#45 North by Northwest (Hitchcock) at the Aero Theatre
I hadn’t seen this film in almost thirty years, but it was one of the screenings I’d been looking forward to the most, mostly for sentimental reasons. I was introduced to it in high school video arts by Mr. Weesner, who used the crop-duster scene to teach us about Hitchcock’s obsession with storyboarding and visual control. I can still picture him pressing pause on the classroom VCR, pointing at the leading lines and emptiness around Cary Grant, explaining how none of it was accidental.
That sequence was conceived almost entirely in advance, planned shot by shot. The suspense doesn’t come from dialogue or music but from the composition of each frame. Hitchcock uses vast negative space --- Cary Grant stranded in an empty, sunlit field --- to heighten tension, subverting expectations of danger lurking in shadows. Each visual beat escalates with architectural precision.

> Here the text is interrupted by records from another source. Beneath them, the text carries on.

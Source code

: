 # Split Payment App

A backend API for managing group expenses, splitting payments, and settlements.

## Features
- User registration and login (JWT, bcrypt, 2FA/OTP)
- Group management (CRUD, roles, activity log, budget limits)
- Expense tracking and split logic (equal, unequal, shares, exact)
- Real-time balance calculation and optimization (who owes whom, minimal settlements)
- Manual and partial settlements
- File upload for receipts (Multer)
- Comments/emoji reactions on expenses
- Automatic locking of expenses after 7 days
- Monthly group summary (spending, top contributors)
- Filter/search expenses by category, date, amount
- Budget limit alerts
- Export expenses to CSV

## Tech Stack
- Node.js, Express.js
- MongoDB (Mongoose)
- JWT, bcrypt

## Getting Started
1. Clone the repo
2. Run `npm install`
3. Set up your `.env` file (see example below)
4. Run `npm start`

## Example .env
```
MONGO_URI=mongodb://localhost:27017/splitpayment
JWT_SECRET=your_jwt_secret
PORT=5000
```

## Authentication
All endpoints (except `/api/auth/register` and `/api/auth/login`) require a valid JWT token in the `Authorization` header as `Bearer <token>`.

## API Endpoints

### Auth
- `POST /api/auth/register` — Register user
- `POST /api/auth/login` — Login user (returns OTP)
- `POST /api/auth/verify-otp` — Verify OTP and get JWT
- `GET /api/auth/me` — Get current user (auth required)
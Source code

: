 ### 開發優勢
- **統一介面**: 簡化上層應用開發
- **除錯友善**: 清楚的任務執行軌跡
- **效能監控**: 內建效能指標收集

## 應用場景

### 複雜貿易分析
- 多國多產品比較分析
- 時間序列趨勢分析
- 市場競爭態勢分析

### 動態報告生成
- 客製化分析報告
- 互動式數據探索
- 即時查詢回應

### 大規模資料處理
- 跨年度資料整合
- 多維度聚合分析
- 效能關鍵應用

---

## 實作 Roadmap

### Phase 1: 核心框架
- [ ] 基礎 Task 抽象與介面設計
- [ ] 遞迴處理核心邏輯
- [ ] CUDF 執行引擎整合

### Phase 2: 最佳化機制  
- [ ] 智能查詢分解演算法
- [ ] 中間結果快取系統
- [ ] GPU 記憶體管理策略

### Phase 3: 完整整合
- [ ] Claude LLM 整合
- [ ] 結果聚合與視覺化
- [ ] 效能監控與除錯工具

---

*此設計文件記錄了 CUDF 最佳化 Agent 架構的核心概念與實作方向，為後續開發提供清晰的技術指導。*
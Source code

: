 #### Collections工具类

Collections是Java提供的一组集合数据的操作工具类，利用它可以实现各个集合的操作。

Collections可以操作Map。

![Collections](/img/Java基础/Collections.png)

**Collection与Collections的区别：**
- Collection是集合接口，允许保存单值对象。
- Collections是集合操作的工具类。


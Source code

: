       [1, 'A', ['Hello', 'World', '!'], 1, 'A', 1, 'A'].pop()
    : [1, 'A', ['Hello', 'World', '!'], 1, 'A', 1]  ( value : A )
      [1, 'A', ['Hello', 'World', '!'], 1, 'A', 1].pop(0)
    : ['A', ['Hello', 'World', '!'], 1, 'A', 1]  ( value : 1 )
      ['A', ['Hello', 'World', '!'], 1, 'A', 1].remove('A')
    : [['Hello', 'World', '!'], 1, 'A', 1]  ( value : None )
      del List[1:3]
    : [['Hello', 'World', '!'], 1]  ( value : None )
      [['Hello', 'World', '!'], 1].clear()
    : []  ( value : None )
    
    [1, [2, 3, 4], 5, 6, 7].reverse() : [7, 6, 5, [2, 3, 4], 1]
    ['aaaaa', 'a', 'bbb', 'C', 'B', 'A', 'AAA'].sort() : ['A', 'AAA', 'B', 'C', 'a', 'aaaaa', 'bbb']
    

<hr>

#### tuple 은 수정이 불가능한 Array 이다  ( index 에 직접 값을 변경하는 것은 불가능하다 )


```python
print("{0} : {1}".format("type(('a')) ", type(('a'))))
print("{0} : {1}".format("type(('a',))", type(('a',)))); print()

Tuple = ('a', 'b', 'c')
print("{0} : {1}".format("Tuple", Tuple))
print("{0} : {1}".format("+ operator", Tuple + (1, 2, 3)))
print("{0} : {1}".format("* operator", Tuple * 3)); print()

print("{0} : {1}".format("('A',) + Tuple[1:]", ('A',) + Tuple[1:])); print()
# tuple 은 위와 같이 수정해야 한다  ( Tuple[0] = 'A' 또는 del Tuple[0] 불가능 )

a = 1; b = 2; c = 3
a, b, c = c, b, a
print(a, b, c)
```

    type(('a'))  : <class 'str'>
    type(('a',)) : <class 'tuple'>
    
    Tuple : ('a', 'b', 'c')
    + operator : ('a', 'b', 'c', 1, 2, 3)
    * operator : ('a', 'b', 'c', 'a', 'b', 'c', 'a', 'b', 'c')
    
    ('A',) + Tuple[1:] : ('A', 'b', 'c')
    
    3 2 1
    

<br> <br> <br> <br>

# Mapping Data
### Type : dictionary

When the Mount Rushmore finale hit, I realized I had completely forgotten that the movie ends with Thornhill and Eve dangling from the faces of presidents. When he pulled her to safety and the camera cuts to them in the train car, the whole theater cheered. It felt earned. I don’t care what people say about Vertigo. Or Psycho. Or Rope. North by Northwest (1959) is Hitchcock at his best. It’s the perfect balance of suspense, humor, and romance.
Before the show, I watched the man seated next to me light up when his teenage daughter arrived. “I’m so glad we get to watch this together,” he told her, beaming. He explained that it was one of the best films of all time, clearly delighted to share something that meant so much to him. (He also noted, "Your mom doesn't like this movie. She thinks all the sexual innuendo is cringe.") Watching them made me miss my own dad. And Mr. Weesner. There’s something about revisiting a film like this that reminds you movies aren’t just stories. They’re inheritance.